We took the train to Lindau, Germany where we picked up a rental car. This will be the second time driving for me on this trip. I survived Italy, so I figured Germany would be a piece of cake! And it was much, much easier to drive here. The roads are really nice, everyone follows the rules and all the sites are well marked. We drove through the back roads to the small Bavarian town of Fussen. Bavaria is similar to Switzerland (and Austria) in some ways, but it is amazing to met how it still has a culture of its own.
The next morning we toured "Mad" King Ludwig's castles. The two famous Bavarian castles are Hohenschwangau and Neuschwanstein. They are really incredibly beautiful, especially against the backdrop of the Bavarian mountains. We got there early in the morning and there were still some low lying clouds against the hillsides. It looked exactly like a fairy tale! Hohenschwangau was the castle where King Ludwig grew up. It was actually a lot smaller than it looked, but the inside was ornately decorated. Neschwanstein was the castle the Ludwig built for himself, based on the painting by a set designer. It was never completely finished. Ludwig managed to bankrupt the state of Bavaria, was declared mad in order to remove him from the throne, and mysteriously died in the lake by his castle 2 days later. Six weeks after he died, the first tourists came to Neuschwanstein to see what their king was doing. If only he knew how much money his castle brought to Bavaria now! The castle itself is amazing and was the inspiration for Walt Disney's fairy tale castle and Disneyland. Sadly, King Ludwig only spent a couple of months living in the castle.
From the castles we drove along the back roads to Oberammergau. Oberammergau is the center of German woodcarving. Since we had already seen the Swiss equivalent, we decided to see the German version as well! It was really incredible. There were much larger workshops in Oberammergau, and a lot of the carvings were produced for more commercial means. Some of the special pieces on display had been commisioned by churches or public buildings.

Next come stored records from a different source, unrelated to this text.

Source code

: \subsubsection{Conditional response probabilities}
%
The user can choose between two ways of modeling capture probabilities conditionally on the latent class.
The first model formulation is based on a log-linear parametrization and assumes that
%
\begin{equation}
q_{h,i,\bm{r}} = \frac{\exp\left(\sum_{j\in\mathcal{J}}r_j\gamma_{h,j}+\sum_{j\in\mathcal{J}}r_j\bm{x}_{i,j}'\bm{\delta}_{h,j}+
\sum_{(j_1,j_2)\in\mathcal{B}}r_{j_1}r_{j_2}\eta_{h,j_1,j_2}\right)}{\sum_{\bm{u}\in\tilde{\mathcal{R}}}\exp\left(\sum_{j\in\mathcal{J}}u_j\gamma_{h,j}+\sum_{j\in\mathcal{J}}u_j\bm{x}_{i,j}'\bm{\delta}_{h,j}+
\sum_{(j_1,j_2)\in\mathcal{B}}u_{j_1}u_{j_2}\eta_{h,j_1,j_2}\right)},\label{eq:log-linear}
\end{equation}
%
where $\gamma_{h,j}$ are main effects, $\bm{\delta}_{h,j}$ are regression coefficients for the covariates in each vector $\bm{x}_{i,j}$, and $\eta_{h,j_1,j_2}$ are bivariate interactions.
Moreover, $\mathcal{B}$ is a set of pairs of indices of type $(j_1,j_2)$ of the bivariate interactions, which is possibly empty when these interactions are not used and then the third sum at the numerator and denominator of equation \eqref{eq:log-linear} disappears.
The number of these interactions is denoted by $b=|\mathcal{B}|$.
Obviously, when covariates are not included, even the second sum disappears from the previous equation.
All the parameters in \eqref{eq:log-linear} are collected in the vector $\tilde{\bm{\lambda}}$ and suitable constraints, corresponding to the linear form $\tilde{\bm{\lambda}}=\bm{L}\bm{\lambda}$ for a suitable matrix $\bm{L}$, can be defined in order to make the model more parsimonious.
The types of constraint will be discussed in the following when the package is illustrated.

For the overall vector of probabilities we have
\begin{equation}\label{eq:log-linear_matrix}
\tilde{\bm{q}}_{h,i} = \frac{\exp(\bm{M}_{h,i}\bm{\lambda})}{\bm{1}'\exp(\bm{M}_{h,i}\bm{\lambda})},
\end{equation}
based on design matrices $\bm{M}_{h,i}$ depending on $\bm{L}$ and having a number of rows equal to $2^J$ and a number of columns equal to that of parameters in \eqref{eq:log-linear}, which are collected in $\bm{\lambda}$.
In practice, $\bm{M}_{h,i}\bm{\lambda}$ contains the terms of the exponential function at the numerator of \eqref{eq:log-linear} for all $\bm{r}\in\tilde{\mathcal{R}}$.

The carving was so intricate and detailed -- it was amazing! We walked around the town and visited several shops and workshops. Most of the people working in the shops were carvers. My favorite was a woman about my age who had been studying carving and doing carvings for about 10 years. She had a little boy about 10 months old who just hung out in the shop while she carved. He loved flirting with everyone and watching people on the security camera. She, along with other carvers, mentioned that it is getting harder and harder to make a living as a woodcarver. Peole are not buying as much and are not wanting to pay as much money for the really detailed pieces. It is sad, but I guess that this always happens with arts and crafts. As things go out of style, some art is lost. Hopefully the amazing art of German woodcarving will not go that way.